=== Dataset records ===

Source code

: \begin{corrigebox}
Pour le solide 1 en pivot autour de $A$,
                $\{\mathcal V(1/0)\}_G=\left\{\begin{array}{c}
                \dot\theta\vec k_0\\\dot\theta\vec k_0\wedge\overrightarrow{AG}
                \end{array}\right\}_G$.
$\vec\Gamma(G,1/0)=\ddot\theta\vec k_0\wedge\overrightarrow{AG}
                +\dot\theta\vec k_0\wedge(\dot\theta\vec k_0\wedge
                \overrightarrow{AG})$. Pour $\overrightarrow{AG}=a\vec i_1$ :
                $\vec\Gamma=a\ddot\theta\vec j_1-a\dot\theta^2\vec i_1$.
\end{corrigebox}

===
=== Dataset records ===

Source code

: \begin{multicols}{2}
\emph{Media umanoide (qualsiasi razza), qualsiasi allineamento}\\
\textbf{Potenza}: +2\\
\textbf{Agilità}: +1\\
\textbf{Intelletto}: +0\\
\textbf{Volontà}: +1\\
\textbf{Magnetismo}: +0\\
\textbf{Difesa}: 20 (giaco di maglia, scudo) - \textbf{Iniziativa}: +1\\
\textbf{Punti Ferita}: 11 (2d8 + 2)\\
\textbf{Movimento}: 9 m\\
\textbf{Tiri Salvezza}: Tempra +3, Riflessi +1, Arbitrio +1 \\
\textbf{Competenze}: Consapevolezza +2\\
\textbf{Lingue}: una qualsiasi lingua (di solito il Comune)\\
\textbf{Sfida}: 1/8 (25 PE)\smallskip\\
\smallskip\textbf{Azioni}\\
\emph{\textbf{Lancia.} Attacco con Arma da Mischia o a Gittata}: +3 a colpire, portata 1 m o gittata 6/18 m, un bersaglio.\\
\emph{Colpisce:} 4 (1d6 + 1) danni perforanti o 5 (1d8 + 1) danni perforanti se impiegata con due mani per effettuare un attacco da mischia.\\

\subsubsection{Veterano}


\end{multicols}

===

# [Task item]
Find "overrightarrow" in the data above. Report each line where it appears.

# [Exercise answer]
                \dot\theta\vec k_0\\\dot\theta\vec k_0\wedge\overrightarrow{AG}
$\vec\Gamma(G,1/0)=\ddot\theta\vec k_0\wedge\overrightarrow{AG}
                \overrightarrow{AG})$. Pour $\overrightarrow{AG}=a\vec i_1$ :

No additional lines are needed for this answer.